__PROVIDED RECORDS__.
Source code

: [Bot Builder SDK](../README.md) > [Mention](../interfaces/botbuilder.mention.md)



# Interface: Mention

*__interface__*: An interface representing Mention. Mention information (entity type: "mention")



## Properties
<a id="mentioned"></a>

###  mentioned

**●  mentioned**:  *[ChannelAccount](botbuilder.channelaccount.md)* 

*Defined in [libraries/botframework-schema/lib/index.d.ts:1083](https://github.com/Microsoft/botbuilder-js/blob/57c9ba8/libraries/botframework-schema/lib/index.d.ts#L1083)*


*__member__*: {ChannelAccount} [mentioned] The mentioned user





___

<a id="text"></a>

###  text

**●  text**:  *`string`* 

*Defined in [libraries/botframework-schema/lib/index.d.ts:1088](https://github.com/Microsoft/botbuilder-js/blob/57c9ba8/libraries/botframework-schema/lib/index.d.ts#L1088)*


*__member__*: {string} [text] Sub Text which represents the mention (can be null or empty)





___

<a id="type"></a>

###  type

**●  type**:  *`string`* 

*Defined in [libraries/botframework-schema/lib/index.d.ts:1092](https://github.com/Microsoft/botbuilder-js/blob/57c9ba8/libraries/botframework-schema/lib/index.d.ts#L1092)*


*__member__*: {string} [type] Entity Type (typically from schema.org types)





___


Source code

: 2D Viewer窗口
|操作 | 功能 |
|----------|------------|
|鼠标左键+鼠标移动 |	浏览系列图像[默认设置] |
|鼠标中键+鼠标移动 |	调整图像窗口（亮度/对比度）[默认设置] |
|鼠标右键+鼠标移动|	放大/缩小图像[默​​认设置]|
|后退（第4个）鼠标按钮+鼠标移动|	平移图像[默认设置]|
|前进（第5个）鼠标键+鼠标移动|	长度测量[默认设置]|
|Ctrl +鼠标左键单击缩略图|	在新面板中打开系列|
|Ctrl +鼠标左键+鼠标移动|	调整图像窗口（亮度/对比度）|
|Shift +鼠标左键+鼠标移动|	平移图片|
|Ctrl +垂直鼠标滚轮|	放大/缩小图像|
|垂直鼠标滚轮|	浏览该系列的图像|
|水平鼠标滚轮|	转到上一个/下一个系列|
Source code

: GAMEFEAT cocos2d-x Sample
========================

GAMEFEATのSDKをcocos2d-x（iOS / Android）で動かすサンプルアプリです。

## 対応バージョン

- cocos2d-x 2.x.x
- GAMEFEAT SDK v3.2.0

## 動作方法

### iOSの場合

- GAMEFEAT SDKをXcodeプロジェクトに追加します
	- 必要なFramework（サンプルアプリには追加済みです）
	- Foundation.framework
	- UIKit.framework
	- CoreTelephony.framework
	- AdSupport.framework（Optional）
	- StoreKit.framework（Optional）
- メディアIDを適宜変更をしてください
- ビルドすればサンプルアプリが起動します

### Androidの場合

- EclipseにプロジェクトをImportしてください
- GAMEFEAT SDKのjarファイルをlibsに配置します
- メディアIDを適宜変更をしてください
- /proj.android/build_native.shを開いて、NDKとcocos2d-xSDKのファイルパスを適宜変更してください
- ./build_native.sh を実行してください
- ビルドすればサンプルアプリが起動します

__TASK TO COMPLETE__.
Nothing should be left out: return all of the records exactly.

__EXERCISE OUTPUT__.
Source code

: [Bot Builder SDK](../README.md) > [Mention](../interfaces/botbuilder.mention.md)



# Interface: Mention

*__interface__*: An interface representing Mention. Mention information (entity type: "mention")



## Properties
<a id="mentioned"></a>

###  mentioned

**●  mentioned**:  *[ChannelAccount](botbuilder.channelaccount.md)* 

*Defined in [libraries/botframework-schema/lib/index.d.ts:1083](https://github.com/Microsoft/botbuilder-js/blob/57c9ba8/libraries/botframework-schema/lib/index.d.ts#L1083)*


*__member__*: {ChannelAccount} [mentioned] The mentioned user





___

<a id="text"></a>

###  text

**●  text**:  *`string`* 

*Defined in [libraries/botframework-schema/lib/index.d.ts:1088](https://github.com/Microsoft/botbuilder-js/blob/57c9ba8/libraries/botframework-schema/lib/index.d.ts#L1088)*


*__member__*: {string} [text] Sub Text which represents the mention (can be null or empty)





___

<a id="type"></a>

###  type

**●  type**:  *`string`* 

*Defined in [libraries/botframework-schema/lib/index.d.ts:1092](https://github.com/Microsoft/botbuilder-js/blob/57c9ba8/libraries/botframework-schema/lib/index.d.ts#L1092)*


*__member__*: {string} [type] Entity Type (typically from schema.org types)





___


Source code

: 2D Viewer窗口
|操作 | 功能 |
|----------|------------|
|鼠标左键+鼠标移动 |	浏览系列图像[默认设置] |
|鼠标中键+鼠标移动 |	调整图像窗口（亮度/对比度）[默认设置] |
|鼠标右键+鼠标移动|	放大/缩小图像[默​​认设置]|
|后退（第4个）鼠标按钮+鼠标移动|	平移图像[默认设置]|
|前进（第5个）鼠标键+鼠标移动|	长度测量[默认设置]|
|Ctrl +鼠标左键单击缩略图|	在新面板中打开系列|
|Ctrl +鼠标左键+鼠标移动|	调整图像窗口（亮度/对比度）|
|Shift +鼠标左键+鼠标移动|	平移图片|
|Ctrl +垂直鼠标滚轮|	放大/缩小图像|
|垂直鼠标滚轮|	浏览该系列的图像|
|水平鼠标滚轮|	转到上一个/下一个系列|
Source code

: GAMEFEAT cocos2d-x Sample
========================

GAMEFEATのSDKをcocos2d-x（iOS / Android）で動かすサンプルアプリです。

## 対応バージョン

- cocos2d-x 2.x.x
- GAMEFEAT SDK v3.2.0

## 動作方法

### iOSの場合

- GAMEFEAT SDKをXcodeプロジェクトに追加します
	- 必要なFramework（サンプルアプリには追加済みです）
	- Foundation.framework
	- UIKit.framework
	- CoreTelephony.framework
	- AdSupport.framework（Optional）
	- StoreKit.framework（Optional）
- メディアIDを適宜変更をしてください
- ビルドすればサンプルアプリが起動します

### Androidの場合

- EclipseにプロジェクトをImportしてください
- GAMEFEAT SDKのjarファイルをlibsに配置します
- メディアIDを適宜変更をしてください
- /proj.android/build_native.shを開いて、NDKとcocos2d-xSDKのファイルパスを適宜変更してください
- ./build_native.sh を実行してください
- ビルドすればサンプルアプリが起動します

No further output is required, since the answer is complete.